--- Exercise materials ---

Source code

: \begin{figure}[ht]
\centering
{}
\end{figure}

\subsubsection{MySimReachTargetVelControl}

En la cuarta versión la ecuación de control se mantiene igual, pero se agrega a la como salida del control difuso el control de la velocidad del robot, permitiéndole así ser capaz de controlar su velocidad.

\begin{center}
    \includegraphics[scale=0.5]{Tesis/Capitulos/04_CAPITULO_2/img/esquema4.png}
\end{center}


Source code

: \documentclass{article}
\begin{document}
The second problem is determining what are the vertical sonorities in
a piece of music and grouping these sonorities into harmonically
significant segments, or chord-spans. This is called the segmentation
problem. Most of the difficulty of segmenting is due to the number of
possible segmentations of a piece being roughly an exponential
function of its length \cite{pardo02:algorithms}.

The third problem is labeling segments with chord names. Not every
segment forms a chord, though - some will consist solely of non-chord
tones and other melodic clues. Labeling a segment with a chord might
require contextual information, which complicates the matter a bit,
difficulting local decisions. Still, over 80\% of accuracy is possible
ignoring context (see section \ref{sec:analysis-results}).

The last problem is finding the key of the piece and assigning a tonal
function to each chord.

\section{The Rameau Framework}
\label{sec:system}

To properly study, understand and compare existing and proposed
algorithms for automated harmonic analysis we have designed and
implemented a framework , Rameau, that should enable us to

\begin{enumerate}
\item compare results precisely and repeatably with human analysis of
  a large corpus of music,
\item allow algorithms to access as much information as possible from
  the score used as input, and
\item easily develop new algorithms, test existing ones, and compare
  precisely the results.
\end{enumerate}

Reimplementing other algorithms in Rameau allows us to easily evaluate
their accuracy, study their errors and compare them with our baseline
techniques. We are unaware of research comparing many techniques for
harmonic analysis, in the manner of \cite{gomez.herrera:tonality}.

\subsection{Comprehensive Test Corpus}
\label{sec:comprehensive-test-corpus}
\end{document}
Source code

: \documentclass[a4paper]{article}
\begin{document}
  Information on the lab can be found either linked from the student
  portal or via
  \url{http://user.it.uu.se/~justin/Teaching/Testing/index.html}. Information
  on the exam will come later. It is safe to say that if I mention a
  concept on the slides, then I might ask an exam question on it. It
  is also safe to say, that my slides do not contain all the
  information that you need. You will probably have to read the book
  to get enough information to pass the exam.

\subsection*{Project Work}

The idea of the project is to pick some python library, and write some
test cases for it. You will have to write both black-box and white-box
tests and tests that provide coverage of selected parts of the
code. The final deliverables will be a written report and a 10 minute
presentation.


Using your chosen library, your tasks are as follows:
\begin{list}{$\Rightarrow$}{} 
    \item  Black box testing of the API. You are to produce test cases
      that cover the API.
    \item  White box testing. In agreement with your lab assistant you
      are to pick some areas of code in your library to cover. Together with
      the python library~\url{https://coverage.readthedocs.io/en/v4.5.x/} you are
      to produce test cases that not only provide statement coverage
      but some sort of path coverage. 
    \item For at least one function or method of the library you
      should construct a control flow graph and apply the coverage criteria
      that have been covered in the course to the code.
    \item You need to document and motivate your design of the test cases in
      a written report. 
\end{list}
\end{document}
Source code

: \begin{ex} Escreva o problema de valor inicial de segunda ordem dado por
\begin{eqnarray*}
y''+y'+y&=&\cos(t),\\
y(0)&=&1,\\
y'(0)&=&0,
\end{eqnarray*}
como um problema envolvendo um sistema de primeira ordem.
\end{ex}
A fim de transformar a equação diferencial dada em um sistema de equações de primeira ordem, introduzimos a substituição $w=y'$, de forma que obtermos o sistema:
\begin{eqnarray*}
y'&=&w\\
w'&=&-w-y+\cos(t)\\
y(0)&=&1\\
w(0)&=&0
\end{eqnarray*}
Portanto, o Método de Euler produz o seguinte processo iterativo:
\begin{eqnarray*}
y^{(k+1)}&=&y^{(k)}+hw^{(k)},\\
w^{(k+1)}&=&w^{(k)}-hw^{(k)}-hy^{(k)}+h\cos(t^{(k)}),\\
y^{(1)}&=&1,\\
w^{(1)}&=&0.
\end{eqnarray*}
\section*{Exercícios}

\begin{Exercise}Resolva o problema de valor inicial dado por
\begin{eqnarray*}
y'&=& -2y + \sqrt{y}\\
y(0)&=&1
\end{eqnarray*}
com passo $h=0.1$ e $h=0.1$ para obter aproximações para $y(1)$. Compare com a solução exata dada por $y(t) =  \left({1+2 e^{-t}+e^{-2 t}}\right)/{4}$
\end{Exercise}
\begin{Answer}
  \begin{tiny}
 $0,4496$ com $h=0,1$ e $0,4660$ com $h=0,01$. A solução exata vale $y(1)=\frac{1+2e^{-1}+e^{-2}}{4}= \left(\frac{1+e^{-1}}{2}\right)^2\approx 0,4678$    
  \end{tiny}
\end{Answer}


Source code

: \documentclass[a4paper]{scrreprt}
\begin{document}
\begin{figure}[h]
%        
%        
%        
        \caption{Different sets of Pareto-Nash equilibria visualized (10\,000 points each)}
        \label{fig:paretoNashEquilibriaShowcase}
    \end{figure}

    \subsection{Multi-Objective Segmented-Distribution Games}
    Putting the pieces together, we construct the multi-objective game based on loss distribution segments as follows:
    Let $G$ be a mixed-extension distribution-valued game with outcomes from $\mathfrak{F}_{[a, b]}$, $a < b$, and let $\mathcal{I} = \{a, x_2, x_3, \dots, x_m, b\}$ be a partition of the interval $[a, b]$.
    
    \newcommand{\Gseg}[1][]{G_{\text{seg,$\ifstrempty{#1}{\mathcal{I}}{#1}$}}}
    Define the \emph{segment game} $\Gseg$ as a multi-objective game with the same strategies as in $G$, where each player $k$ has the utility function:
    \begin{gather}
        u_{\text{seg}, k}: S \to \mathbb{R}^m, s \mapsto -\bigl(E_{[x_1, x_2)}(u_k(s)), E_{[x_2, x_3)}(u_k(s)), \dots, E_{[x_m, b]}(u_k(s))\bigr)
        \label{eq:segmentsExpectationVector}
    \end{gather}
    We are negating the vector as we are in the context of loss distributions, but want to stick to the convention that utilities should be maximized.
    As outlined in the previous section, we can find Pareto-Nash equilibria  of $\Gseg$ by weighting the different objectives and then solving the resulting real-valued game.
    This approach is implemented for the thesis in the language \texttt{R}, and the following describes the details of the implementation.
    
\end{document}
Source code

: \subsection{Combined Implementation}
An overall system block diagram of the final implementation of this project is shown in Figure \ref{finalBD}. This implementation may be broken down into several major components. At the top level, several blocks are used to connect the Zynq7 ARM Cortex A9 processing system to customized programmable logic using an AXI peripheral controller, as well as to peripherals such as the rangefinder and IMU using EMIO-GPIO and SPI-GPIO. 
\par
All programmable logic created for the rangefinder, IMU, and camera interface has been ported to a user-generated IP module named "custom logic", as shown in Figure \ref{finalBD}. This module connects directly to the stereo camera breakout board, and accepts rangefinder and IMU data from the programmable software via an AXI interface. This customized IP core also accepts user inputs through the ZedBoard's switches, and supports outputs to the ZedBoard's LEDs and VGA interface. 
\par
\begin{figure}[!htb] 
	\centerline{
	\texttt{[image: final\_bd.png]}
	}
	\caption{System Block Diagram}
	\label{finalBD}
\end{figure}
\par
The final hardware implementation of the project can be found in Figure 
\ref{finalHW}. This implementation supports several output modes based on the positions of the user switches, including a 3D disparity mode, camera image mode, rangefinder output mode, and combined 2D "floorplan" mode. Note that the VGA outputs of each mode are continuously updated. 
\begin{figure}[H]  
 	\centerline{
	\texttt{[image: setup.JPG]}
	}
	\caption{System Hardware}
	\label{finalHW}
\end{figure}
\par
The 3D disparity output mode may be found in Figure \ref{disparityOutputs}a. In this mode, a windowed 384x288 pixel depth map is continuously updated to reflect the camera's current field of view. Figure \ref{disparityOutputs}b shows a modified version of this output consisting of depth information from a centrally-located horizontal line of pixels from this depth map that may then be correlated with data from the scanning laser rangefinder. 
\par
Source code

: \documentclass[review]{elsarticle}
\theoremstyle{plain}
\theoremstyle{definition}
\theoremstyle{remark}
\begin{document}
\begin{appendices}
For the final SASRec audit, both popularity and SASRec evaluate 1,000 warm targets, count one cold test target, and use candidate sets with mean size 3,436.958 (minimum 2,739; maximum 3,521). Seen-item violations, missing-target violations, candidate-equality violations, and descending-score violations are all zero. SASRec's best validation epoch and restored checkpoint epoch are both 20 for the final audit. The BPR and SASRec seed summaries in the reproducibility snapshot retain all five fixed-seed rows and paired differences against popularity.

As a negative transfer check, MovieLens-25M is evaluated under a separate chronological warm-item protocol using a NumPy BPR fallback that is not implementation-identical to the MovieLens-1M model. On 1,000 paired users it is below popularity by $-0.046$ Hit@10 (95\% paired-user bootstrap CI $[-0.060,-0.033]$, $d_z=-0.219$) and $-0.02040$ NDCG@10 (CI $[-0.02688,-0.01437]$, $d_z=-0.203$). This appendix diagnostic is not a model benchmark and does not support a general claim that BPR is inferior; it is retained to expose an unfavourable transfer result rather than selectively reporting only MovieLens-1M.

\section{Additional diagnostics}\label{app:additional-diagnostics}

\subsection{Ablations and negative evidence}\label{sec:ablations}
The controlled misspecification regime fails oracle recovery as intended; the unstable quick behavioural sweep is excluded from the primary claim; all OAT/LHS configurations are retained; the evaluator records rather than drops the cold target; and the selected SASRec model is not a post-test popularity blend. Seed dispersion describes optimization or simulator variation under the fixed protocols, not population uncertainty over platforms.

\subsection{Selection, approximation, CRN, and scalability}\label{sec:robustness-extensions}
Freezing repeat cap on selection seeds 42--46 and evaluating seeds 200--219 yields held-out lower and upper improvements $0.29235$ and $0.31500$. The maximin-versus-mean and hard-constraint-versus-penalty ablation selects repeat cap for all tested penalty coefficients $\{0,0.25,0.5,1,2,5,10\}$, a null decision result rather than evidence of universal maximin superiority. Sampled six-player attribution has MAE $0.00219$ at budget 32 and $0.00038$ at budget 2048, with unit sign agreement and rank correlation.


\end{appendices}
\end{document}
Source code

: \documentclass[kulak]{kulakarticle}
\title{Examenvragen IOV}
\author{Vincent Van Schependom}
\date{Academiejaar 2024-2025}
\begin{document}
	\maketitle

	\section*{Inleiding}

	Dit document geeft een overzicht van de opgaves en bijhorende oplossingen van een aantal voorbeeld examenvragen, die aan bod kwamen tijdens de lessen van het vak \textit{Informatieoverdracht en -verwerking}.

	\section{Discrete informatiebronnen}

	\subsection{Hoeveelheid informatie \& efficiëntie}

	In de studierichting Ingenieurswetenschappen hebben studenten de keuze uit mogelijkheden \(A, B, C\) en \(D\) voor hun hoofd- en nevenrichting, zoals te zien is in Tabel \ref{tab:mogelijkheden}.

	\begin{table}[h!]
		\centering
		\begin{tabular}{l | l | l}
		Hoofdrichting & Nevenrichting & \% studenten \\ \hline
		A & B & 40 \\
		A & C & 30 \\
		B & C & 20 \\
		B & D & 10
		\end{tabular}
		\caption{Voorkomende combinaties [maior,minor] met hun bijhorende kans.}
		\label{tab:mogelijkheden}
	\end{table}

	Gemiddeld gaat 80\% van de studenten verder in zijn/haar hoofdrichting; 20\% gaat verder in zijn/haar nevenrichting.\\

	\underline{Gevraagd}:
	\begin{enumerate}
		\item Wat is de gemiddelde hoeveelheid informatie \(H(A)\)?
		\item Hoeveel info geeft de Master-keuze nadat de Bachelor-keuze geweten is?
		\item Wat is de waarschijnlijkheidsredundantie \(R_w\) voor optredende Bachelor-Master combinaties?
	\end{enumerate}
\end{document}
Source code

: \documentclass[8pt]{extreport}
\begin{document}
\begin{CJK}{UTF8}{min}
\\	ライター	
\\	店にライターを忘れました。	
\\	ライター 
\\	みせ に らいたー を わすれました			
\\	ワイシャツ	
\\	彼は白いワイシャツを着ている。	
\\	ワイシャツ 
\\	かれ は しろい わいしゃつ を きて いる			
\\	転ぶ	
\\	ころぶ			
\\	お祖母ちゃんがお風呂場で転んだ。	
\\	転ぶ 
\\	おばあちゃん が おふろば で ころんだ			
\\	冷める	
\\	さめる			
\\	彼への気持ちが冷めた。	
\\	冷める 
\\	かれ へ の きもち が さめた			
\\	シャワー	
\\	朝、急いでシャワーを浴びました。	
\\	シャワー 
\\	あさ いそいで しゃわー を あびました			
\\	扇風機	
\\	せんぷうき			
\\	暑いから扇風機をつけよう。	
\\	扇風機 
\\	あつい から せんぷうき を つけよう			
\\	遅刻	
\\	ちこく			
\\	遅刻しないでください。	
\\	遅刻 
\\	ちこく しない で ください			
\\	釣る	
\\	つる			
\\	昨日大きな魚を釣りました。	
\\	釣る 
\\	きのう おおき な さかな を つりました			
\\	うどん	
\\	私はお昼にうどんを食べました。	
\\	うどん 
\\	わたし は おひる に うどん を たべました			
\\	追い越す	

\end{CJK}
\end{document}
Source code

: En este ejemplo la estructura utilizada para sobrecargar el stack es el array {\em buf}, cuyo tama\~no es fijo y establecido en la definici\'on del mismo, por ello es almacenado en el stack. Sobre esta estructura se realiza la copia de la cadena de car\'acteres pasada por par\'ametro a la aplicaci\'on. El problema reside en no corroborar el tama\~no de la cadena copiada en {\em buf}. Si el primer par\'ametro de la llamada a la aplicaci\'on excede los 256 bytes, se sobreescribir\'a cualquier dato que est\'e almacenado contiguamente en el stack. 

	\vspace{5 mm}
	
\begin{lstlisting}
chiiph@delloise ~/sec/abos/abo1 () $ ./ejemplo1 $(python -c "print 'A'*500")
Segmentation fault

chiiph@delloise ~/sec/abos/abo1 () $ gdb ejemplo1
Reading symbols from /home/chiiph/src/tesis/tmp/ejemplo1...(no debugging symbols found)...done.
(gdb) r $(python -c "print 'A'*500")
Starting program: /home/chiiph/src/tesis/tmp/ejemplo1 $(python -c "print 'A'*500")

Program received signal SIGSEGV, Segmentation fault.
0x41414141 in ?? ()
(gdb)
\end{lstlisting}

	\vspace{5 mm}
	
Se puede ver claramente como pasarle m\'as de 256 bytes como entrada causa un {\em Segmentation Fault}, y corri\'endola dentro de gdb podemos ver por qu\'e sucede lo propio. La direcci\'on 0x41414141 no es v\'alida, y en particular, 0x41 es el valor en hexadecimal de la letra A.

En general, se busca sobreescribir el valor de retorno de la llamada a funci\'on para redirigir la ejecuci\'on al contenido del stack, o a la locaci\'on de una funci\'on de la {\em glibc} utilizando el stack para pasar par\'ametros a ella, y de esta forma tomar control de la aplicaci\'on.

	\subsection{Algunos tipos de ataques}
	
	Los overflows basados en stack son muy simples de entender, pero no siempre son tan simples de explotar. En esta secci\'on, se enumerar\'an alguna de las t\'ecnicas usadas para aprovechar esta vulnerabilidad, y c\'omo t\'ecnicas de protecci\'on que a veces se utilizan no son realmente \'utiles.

---

What is needed =>
Check each line of the entries, and copy the ones that contain "mathcal".

Reply to the exercise =>
    Let $G$ be a mixed-extension distribution-valued game with outcomes from $\mathfrak{F}_{[a, b]}$, $a < b$, and let $\mathcal{I} = \{a, x_2, x_3, \dots, x_m, b\}$ be a partition of the interval $[a, b]$.
    \newcommand{\Gseg}[1][]{G_{\text{seg,$\ifstrempty{#1}{\mathcal{I}}{#1}$}}}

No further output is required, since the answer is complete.